### What to work on
For the entries below, how many lines contain the word "hbox"? Reply with the number and nothing else.

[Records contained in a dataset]
---+---

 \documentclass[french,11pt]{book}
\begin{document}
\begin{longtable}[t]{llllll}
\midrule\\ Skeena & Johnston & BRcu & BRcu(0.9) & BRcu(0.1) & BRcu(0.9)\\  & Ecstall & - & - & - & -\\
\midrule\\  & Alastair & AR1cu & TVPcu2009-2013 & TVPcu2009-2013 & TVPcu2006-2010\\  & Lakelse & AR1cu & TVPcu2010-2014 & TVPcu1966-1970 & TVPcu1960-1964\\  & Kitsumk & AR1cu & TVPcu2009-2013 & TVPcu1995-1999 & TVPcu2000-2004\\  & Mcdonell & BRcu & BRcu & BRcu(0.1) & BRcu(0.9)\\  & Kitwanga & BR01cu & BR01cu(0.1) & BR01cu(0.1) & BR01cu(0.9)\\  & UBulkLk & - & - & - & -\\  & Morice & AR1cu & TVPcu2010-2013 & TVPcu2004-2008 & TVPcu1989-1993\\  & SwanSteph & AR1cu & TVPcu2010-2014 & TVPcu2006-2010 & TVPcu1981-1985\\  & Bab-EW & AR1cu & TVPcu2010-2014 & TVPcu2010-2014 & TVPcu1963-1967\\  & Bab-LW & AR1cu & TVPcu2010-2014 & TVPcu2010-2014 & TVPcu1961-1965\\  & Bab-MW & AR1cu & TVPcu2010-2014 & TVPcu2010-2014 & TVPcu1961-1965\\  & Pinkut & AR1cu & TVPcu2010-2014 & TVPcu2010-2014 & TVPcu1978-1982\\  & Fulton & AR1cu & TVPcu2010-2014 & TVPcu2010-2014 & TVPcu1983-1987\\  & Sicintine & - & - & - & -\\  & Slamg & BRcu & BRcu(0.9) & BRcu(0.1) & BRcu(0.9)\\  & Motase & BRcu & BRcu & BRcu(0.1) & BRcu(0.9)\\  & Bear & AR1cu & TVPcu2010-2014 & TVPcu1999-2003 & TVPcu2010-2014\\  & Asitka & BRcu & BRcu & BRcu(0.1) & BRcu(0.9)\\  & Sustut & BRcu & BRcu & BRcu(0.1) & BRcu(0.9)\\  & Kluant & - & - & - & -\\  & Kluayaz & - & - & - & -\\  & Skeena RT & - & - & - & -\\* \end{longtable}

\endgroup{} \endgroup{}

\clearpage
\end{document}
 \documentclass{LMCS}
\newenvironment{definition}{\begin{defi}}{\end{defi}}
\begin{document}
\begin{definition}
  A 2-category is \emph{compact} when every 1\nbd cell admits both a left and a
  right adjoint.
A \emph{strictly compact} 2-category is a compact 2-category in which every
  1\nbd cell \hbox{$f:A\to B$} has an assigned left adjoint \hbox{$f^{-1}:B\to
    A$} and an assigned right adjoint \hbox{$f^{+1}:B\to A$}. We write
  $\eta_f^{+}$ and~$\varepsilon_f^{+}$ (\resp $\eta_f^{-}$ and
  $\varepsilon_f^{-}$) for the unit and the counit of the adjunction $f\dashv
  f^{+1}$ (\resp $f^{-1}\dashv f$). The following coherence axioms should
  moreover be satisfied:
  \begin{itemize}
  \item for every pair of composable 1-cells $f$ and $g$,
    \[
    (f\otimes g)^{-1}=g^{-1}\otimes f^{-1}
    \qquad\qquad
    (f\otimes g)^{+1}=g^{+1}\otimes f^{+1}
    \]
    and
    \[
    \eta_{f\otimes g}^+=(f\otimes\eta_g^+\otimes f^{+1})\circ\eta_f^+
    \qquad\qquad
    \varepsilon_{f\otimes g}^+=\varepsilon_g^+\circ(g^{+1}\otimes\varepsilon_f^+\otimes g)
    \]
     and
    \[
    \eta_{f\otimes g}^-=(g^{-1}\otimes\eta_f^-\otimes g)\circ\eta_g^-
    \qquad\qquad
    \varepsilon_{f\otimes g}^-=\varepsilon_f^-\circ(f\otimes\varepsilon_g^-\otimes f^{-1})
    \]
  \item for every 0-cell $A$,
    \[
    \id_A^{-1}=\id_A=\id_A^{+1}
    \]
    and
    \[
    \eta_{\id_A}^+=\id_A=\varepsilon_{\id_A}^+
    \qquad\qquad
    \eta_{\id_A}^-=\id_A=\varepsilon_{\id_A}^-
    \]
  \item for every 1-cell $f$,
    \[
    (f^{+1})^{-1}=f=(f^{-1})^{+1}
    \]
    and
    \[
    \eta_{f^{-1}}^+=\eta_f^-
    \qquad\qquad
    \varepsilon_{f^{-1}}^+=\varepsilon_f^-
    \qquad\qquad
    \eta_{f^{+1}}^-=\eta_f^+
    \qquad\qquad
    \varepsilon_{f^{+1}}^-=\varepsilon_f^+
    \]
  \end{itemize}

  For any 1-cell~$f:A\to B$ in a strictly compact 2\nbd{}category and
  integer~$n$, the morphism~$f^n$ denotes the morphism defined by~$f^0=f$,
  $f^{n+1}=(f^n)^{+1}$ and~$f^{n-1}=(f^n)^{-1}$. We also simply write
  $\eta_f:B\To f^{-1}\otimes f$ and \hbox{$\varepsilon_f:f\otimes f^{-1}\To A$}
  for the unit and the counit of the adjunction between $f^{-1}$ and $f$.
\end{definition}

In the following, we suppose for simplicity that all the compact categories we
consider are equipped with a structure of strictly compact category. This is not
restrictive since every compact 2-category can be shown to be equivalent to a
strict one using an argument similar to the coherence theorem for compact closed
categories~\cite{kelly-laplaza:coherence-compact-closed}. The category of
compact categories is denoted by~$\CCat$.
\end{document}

---+---

### Reply
3